─── Stored data

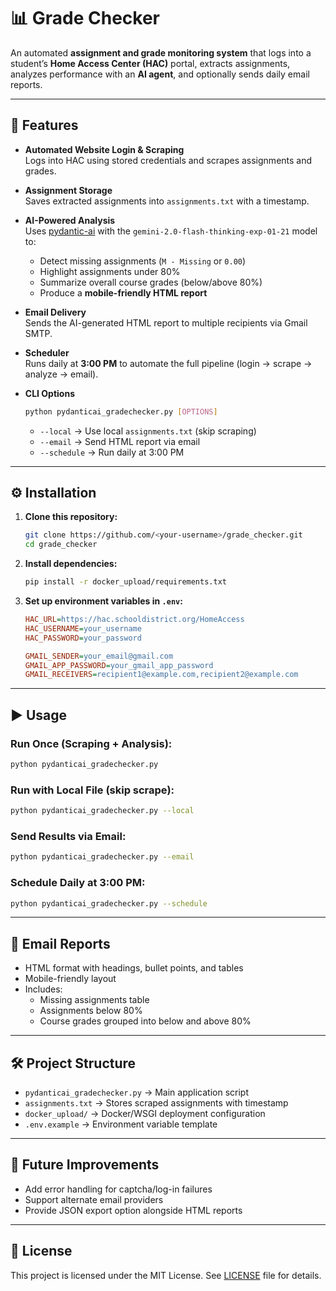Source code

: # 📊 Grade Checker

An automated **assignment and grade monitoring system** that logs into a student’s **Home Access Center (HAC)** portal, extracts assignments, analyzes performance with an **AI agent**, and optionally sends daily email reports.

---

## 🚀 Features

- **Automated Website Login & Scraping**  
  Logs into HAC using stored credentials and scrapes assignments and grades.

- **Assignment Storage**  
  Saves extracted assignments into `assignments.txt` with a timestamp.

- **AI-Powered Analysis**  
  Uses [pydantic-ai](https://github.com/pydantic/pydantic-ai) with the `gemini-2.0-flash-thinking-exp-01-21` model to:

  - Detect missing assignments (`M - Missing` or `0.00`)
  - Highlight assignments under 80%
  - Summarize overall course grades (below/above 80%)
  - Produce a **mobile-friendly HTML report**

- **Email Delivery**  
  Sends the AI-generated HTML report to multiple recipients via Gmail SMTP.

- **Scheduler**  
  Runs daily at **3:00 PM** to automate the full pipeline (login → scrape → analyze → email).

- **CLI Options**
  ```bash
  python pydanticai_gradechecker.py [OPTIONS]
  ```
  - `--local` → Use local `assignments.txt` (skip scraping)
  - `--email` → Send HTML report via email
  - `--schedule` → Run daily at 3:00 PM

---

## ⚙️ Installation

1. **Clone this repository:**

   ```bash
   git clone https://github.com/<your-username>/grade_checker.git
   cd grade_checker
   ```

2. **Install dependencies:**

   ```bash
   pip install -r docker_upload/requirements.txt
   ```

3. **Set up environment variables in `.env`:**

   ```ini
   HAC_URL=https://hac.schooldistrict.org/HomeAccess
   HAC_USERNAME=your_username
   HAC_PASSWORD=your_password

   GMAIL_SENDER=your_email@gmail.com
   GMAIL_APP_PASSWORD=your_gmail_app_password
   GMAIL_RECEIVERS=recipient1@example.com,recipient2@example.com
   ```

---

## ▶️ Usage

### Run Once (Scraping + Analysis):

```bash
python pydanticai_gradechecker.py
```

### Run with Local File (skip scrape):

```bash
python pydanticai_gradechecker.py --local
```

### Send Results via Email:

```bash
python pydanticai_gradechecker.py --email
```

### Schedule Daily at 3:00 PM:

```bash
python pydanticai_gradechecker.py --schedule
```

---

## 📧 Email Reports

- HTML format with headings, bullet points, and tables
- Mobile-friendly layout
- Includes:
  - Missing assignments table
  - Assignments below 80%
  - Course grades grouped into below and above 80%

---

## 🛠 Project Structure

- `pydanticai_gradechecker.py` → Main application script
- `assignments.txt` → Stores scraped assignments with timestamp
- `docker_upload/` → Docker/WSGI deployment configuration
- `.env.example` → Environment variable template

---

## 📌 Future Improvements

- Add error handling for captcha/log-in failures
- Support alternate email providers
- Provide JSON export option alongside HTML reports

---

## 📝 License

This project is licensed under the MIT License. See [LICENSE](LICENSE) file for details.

──────
─── Stored data

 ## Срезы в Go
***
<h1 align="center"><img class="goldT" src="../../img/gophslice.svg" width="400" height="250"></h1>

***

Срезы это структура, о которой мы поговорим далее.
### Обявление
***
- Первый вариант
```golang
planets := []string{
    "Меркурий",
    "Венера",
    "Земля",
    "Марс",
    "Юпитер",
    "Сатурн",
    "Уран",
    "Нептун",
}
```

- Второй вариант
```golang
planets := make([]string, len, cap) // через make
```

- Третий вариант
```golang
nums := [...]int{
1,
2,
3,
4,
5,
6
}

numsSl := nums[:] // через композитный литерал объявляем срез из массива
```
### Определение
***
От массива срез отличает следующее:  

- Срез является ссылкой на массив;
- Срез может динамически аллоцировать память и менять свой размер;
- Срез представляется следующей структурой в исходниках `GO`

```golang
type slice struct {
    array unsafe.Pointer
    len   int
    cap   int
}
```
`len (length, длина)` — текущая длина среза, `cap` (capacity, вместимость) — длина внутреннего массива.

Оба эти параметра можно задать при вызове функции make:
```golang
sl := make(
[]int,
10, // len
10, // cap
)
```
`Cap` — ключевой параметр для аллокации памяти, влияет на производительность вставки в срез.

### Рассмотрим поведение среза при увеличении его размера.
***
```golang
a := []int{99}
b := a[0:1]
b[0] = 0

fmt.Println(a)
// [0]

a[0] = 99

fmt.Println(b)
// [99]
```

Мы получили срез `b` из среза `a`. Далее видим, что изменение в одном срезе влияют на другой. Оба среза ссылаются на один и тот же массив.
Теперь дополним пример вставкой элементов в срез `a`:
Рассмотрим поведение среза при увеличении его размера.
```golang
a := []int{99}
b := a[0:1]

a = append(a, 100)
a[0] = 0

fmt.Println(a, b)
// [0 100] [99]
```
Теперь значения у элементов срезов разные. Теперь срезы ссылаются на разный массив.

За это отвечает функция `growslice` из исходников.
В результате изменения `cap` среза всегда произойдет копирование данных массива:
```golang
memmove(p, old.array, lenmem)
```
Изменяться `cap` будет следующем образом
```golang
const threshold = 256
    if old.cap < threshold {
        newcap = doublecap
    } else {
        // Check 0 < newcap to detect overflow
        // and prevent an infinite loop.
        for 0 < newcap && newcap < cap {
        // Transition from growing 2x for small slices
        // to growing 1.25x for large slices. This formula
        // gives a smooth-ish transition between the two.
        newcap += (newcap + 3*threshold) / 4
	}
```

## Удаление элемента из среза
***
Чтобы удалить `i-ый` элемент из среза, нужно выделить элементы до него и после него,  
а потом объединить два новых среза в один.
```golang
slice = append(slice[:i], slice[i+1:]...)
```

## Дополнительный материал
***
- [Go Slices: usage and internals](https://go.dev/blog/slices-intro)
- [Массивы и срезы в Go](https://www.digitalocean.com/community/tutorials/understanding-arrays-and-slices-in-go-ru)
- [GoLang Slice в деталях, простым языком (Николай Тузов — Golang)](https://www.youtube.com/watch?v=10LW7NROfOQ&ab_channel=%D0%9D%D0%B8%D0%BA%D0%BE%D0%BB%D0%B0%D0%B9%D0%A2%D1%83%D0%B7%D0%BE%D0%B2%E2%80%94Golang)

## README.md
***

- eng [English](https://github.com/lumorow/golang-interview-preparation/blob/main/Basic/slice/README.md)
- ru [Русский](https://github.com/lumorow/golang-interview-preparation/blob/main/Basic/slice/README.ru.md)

──────
─── Stored data

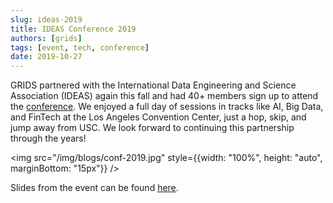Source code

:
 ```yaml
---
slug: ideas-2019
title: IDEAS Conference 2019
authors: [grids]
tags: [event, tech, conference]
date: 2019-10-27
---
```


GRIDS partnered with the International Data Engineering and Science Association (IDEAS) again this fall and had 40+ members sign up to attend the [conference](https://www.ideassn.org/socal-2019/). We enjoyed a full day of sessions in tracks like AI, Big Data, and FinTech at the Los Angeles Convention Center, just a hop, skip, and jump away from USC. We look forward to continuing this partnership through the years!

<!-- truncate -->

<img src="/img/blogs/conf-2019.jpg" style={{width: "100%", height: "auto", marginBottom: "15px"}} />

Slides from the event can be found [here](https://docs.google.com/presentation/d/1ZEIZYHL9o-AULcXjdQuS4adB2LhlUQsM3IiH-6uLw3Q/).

──────

Using the records above, find and show each line with the string "into".

An automated **assignment and grade monitoring system** that logs into a student’s **Home Access Center (HAC)** portal, extracts assignments, analyzes performance with an **AI agent**, and optionally sends daily email reports.
  Logs into HAC using stored credentials and scrapes assignments and grades.
  Saves extracted assignments into `assignments.txt` with a timestamp.
  - Course grades grouped into below and above 80%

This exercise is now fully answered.